→ **Your assignment**
A bare count is the expected answer, namely the number of lines in the records that have the word "apply".

→ **Pictures paired with source code**
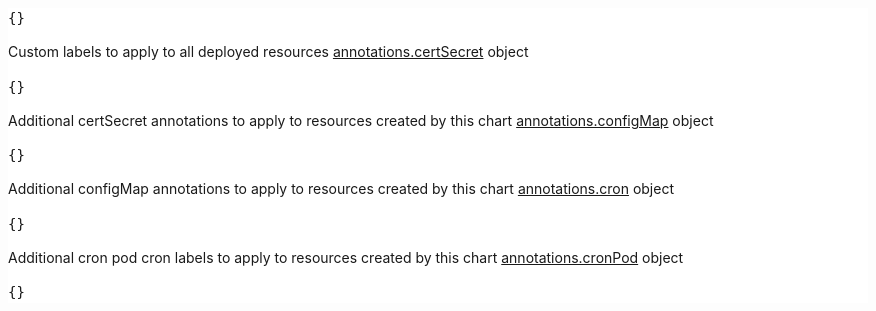 <pre lang="json">
{}
</pre>
</div>
			</td>
			<td>Custom labels to apply to all deployed resources </td>
		</tr>
		<tr>
			<td id="annotations--certSecret"><a href="./values.yaml#L466">annotations.certSecret</a></td>
			<td>
object
</td>
			<td>
				<div style="max-width: 520px;">
<pre lang="json">
{}
</pre>
</div>
			</td>
			<td>Additional certSecret annotations to apply to resources created by this chart</td>
		</tr>
		<tr>
			<td id="annotations--configMap"><a href="./values.yaml#L468">annotations.configMap</a></td>
			<td>
object
</td>
			<td>
				<div style="max-width: 520px;">
<pre lang="json">
{}
</pre>
</div>
			</td>
			<td>Additional configMap annotations to apply to resources created by this chart</td>
		</tr>
		<tr>
			<td id="annotations--cron"><a href="./values.yaml#L470">annotations.cron</a></td>
			<td>
object
</td>
			<td>
				<div style="max-width: 520px;">
<pre lang="json">
{}
</pre>
</div>
			</td>
			<td>Additional cron pod cron labels to apply to resources created by this chart</td>
		</tr>
		<tr>
			<td id="annotations--cronPod"><a href="./values.yaml#L472">annotations.cronPod</a></td>
			<td>
object
</td>
			<td>
				<div style="max-width: 520px;">
<pre lang="json">
{}
</pre>
</div>
			</td>
			<td></td>
		</tr>
		<tr>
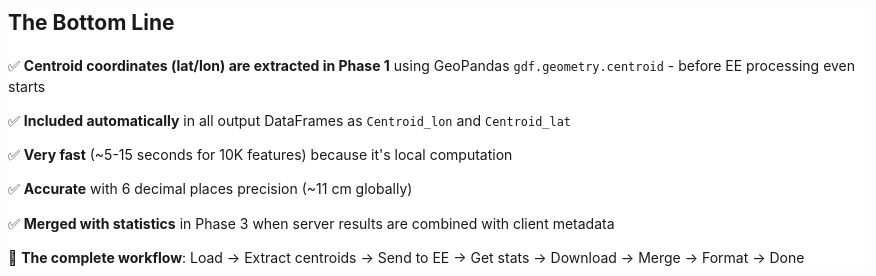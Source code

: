 
## The Bottom Line

✅ **Centroid coordinates (lat/lon) are extracted in Phase 1** using GeoPandas `gdf.geometry.centroid` - before EE processing even starts

✅ **Included automatically** in all output DataFrames as `Centroid_lon` and `Centroid_lat`

✅ **Very fast** (~5-15 seconds for 10K features) because it's local computation

✅ **Accurate** with 6 decimal places precision (~11 cm globally)

✅ **Merged with statistics** in Phase 3 when server results are combined with client metadata

📍 **The complete workflow**: Load → Extract centroids → Send to EE → Get stats → Download → Merge → Format → Done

→ **Result for this task**
4